- [Your objective]:
The response should consist of the data below, copied exactly, with no pictures in it.

- - -

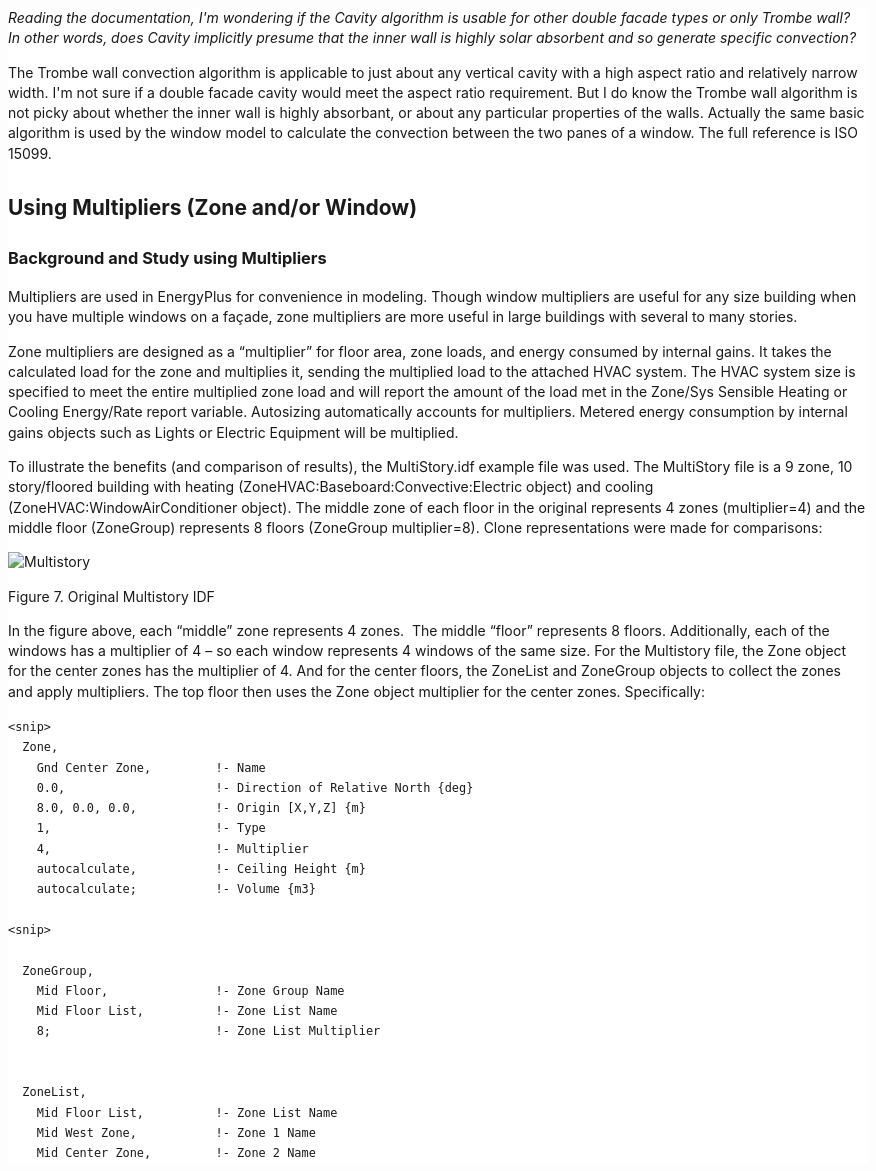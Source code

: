 *Reading the documentation, I'm wondering if the Cavity algorithm is usable for other double facade types or only Trombe wall?  In other words, does Cavity implicitly presume that the inner wall is highly solar absorbent and so generate specific convection?*

The Trombe wall convection algorithm is applicable to just about any vertical cavity with a high aspect ratio and relatively narrow width. I'm not sure if a double facade cavity would meet the aspect ratio requirement. But I do know the Trombe wall algorithm is not picky about whether the inner wall is highly absorbant, or about any particular properties of the walls. Actually the same basic algorithm is used by the window model to calculate the convection between the two panes of a window. The full reference is ISO 15099.

Using Multipliers (Zone and/or Window)
--------------------------------------

### Background and Study using Multipliers

Multipliers are used in EnergyPlus for convenience in modeling. Though window multipliers are useful for any size building when you have multiple windows on a façade, zone multipliers are more useful in large buildings with several to many stories.

Zone multipliers are designed as a “multiplier” for floor area, zone loads, and energy consumed by internal gains. It takes the calculated load for the zone and multiplies it, sending the multiplied load to the attached HVAC system. The HVAC system size is specified to meet the entire multiplied zone load and will report the amount of the load met in the Zone/Sys Sensible Heating or Cooling Energy/Rate report variable. Autosizing automatically accounts for multipliers. Metered energy consumption by internal gains objects such as Lights or Electric Equipment will be multiplied.

To illustrate the benefits (and comparison of results), the MultiStory.idf example file was used. The MultiStory file is a 9 zone, 10 story/floored building with heating (ZoneHVAC:Baseboard:Convective:Electric object) and cooling (ZoneHVAC:WindowAirConditioner object). The middle zone of each floor in the original represents 4 zones (multiplier=4) and the middle floor (ZoneGroup) represents 8 floors (ZoneGroup multiplier=8). Clone representations were made for comparisons:

![Multistory](media/image007.png)

Figure 7. Original Multistory IDF

In the figure above, each “middle” zone represents 4 zones.  The middle “floor” represents 8 floors. Additionally, each of the windows has a multiplier of 4 – so each window represents 4 windows of the same size. For the Multistory file, the Zone object for the center zones has the multiplier of 4. And for the center floors, the ZoneList and ZoneGroup objects to collect the zones and apply multipliers. The top floor then uses the Zone object multiplier for the center zones. Specifically:


```idf
<snip>
  Zone,
    Gnd Center Zone,         !- Name
    0.0,                     !- Direction of Relative North {deg}
    8.0, 0.0, 0.0,           !- Origin [X,Y,Z] {m}
    1,                       !- Type
    4,                       !- Multiplier
    autocalculate,           !- Ceiling Height {m}
    autocalculate;           !- Volume {m3}

<snip>

  ZoneGroup,
    Mid Floor,               !- Zone Group Name
    Mid Floor List,          !- Zone List Name
    8;                       !- Zone List Multiplier


  ZoneList,
    Mid Floor List,          !- Zone List Name
    Mid West Zone,           !- Zone 1 Name
    Mid Center Zone,         !- Zone 2 Name
```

- - -

- [Solution]:
Source code

: *Reading the documentation, I'm wondering if the Cavity algorithm is usable for other double facade types or only Trombe wall?  In other words, does Cavity implicitly presume that the inner wall is highly solar absorbent and so generate specific convection?*

The Trombe wall convection algorithm is applicable to just about any vertical cavity with a high aspect ratio and relatively narrow width. I'm not sure if a double facade cavity would meet the aspect ratio requirement. But I do know the Trombe wall algorithm is not picky about whether the inner wall is highly absorbant, or about any particular properties of the walls. Actually the same basic algorithm is used by the window model to calculate the convection between the two panes of a window. The full reference is ISO 15099.

Using Multipliers (Zone and/or Window)
--------------------------------------

### Background and Study using Multipliers

Multipliers are used in EnergyPlus for convenience in modeling. Though window multipliers are useful for any size building when you have multiple windows on a façade, zone multipliers are more useful in large buildings with several to many stories.

Zone multipliers are designed as a “multiplier” for floor area, zone loads, and energy consumed by internal gains. It takes the calculated load for the zone and multiplies it, sending the multiplied load to the attached HVAC system. The HVAC system size is specified to meet the entire multiplied zone load and will report the amount of the load met in the Zone/Sys Sensible Heating or Cooling Energy/Rate report variable. Autosizing automatically accounts for multipliers. Metered energy consumption by internal gains objects such as Lights or Electric Equipment will be multiplied.

To illustrate the benefits (and comparison of results), the MultiStory.idf example file was used. The MultiStory file is a 9 zone, 10 story/floored building with heating (ZoneHVAC:Baseboard:Convective:Electric object) and cooling (ZoneHVAC:WindowAirConditioner object). The middle zone of each floor in the original represents 4 zones (multiplier=4) and the middle floor (ZoneGroup) represents 8 floors (ZoneGroup multiplier=8). Clone representations were made for comparisons:

![Multistory](media/image007.png)

Figure 7. Original Multistory IDF

In the figure above, each “middle” zone represents 4 zones.  The middle “floor” represents 8 floors. Additionally, each of the windows has a multiplier of 4 – so each window represents 4 windows of the same size. For the Multistory file, the Zone object for the center zones has the multiplier of 4. And for the center floors, the ZoneList and ZoneGroup objects to collect the zones and apply multipliers. The top floor then uses the Zone object multiplier for the center zones. Specifically:


```idf
<snip>
  Zone,
    Gnd Center Zone,         !- Name
    0.0,                     !- Direction of Relative North {deg}
    8.0, 0.0, 0.0,           !- Origin [X,Y,Z] {m}
    1,                       !- Type
    4,                       !- Multiplier
    autocalculate,           !- Ceiling Height {m}
    autocalculate;           !- Volume {m3}

<snip>

  ZoneGroup,
    Mid Floor,               !- Zone Group Name
    Mid Floor List,          !- Zone List Name
    8;                       !- Zone List Multiplier


  ZoneList,
    Mid Floor List,          !- Zone List Name
    Mid West Zone,           !- Zone 1 Name
    Mid Center Zone,         !- Zone 2 Name
```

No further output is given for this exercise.